100.64.0.0/10 is the shared address used by ISPs that implement carrier-grade NAT. Meaning all ISPs can use this address space.
You can also use this address in your infrastructure. For example, in Kubernetes, you can use this range for Pod CIDR. It may cause routing issues if not properly configured. Additionally, it’s important to check with your cloud provider if they support using that IP range or if they have any specific requirements or restrictions.
127.0.0.1 to 127.255.255.255 are known as loopback addresses. It is commonly known as network testing addresses
Internet Protocol version 6 (IPV6 Addressing)
IPV6 is the latest Internet Protocol. An IPV6 address looks like
1050:0000:0000:0000:0005:0600:300c:326. It contains eight octets with sixteen bits each. The total number of IPV6 addresses is 340 trillion trillion trillion addresses.
fc00::/7 block is reserved for private networks. It is known as a Unique local address.
Why do we need IPV6 Addressing?
During the 1980s, the Internet Engineering Task Force (IETF) realized that 4.3 billion IPV4 addresses wouldn’t be enough due to the growing number of connected internet devices, as each device would need a unique IP address. So in 1998, IPV6 was created to accommodate 340 trillion trillion trillion IP addresses.
IPV6 Rollout Status
IPv6 officially started deployment on 6 June 2012. The following graph from google shows the IPV6 adoption statistics. At the time of writing this guide, global IPV6 adoption is at 37%.
IP Address FAQs
How to Purchase a Static Public IP Address?
You can purchase public IP ranges from RIR(regional Internet registry) and own them for a specific period. You can also buy it through your Internet Service provider.
Who owns the Public IP Addresses?
Public IP addresses are maintained by the Internet Assigned Numbers Authority (IANA) and regional Internet registry (RIR). There are five RIRs across the globe. RIRs are responsible for assigning IPs to local registries, ISPs, and users. Once you purchase the IP, you will be the owner of it. For example, Amazon owns millions of public IP addresses purchased from RIRs.
Do DevOps engineers need to Know IP-addressing Concepts?
Yes. DevOps engineers might have to deal with CIDR rages and public and private IP addresses when working with cloud environments. So a DevOps engineer needs to know IP address concepts.

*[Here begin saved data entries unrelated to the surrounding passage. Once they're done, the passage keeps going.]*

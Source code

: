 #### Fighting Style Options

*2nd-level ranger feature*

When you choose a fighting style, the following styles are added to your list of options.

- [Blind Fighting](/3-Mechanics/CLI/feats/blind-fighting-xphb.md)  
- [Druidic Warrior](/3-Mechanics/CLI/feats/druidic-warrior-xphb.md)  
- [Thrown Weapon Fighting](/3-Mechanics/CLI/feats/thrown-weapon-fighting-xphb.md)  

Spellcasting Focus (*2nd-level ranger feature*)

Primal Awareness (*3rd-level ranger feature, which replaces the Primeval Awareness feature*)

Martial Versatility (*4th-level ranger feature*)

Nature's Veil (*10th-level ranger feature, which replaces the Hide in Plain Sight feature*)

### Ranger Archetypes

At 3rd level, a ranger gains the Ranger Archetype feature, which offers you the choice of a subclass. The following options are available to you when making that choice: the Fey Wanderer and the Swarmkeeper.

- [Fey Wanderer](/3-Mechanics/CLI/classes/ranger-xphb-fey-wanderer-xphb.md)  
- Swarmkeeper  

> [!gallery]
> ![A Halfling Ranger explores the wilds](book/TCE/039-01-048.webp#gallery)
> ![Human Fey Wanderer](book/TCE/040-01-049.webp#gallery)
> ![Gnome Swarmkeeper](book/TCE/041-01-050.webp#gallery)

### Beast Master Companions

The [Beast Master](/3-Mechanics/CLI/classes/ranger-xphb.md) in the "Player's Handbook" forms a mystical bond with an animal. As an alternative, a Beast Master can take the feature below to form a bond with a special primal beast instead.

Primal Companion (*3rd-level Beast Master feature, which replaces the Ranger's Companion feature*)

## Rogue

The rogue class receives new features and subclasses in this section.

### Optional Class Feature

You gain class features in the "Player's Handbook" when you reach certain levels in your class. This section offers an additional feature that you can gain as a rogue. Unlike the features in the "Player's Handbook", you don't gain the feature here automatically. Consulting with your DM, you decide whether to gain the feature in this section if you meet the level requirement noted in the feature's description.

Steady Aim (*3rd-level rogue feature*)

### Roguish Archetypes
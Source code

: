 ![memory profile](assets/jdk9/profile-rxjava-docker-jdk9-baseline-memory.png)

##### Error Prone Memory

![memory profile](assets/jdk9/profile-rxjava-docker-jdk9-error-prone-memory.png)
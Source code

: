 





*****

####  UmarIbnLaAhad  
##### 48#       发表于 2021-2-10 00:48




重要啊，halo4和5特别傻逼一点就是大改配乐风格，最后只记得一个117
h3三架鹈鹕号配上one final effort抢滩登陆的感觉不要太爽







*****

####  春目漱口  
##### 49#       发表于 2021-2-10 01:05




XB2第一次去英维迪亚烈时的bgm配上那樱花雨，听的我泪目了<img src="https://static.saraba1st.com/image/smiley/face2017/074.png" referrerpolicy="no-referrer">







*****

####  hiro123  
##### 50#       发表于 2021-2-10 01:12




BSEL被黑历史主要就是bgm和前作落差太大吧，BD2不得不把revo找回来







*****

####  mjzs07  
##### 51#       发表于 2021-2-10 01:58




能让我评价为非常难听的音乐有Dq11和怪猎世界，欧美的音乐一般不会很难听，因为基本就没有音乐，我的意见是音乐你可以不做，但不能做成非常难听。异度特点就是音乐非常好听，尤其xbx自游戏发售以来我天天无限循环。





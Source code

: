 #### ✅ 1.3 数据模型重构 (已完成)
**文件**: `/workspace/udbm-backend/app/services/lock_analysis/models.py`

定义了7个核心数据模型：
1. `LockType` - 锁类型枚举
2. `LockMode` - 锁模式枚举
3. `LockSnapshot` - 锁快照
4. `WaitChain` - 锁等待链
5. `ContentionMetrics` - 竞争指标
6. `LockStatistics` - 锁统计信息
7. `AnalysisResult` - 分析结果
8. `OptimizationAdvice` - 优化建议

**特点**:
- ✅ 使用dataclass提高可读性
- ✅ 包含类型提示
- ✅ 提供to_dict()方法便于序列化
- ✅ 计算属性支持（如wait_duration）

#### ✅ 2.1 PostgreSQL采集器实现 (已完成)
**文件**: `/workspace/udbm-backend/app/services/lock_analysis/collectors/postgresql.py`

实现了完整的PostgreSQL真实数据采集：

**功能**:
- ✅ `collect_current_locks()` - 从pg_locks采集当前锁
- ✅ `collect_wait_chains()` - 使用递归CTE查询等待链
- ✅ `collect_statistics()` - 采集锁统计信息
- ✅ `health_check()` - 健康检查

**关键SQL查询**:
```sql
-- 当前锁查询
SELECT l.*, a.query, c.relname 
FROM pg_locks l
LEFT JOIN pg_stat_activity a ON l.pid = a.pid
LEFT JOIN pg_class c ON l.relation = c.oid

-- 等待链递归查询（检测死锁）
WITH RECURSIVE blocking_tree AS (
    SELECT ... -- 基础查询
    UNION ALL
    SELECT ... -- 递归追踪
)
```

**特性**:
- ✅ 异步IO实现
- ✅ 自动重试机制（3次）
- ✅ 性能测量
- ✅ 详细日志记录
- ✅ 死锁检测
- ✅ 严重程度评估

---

In this tutorial, we learned all the essential concepts related to IP addresses. We also looked at two important protocols. IPV4 and IPV6.
Understanding IP addresses and how they work is essential for any DevOps engineer working in cloud networking. This guide provided an overview of IPV4 and IPV6 addresses, their differences, and how they are used in modern networks.